Shopify posted another loss in its second quarter, but continued to ramp up its online business as it nearly doubled revenue from the same time last year.
The results were better than analyst estimates and the company’s stock rose in early trading after the announcement.
The Ottawa-based electronic-commerce company reported an US$8.4 million net loss and an adjusted loss of US$3.0 million in the three months ended June 30.
Revenue for the quarter was US$86.6 million, up 93% from the comparable period in 2015 and above the consensus estimate of US$80.6 million, according to Thomson Reuters.
Its adjusted loss — reported in U.S. currency — was also less than projected. On a per-share basis, the adjusted loss was four cents per share and the estimate was eight cents per share.
Shopify’s net loss was 10 cents per share, up from six cents per share or $3.3 million in the second quarter of 2015.
The company allows anyone to sell products via the internet. It helps small and medium-sized business with cloud-based software to design, build and manage sales across the web, mobile applications and brick-and-mortar stores.

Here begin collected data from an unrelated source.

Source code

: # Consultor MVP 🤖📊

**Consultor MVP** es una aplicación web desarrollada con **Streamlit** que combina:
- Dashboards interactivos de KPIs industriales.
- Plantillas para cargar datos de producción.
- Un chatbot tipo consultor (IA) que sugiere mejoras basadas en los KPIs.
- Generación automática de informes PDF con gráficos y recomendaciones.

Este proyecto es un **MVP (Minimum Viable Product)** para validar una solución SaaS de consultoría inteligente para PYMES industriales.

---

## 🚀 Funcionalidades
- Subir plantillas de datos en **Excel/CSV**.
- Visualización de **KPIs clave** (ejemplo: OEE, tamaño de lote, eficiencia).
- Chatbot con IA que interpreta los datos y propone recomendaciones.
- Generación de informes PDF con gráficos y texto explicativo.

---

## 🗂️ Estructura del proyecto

It had one of Canada’s biggest initial public offering’s last year, with its stock opening at C$35.05 in Toronto and US$28 in New York in May 2015 — above the IPO price of US$17 per share, which raised US$131 million for Shopify.
Shopify had US$195.9 million of current assets at the end of the second quarter including cash, cash-equivalents and marketable securities — down from $202.5 million at the end of June 2015.
Its cash and cash-equivalents were depleted by $41.9 million during the quarter and totalled US$68.1 million at the end of the quarter. Cash provied by operating activities fell to $6.2 million from $10.7 million.
The company says the largest source of cash from operations is from up from subscription fees at the beginning of contracts, supplemented by fees for processing payments.
Shopify shares opened Wednesday at C$46 in Toronto and US$34.97 in New York, up about 4% from the previous close.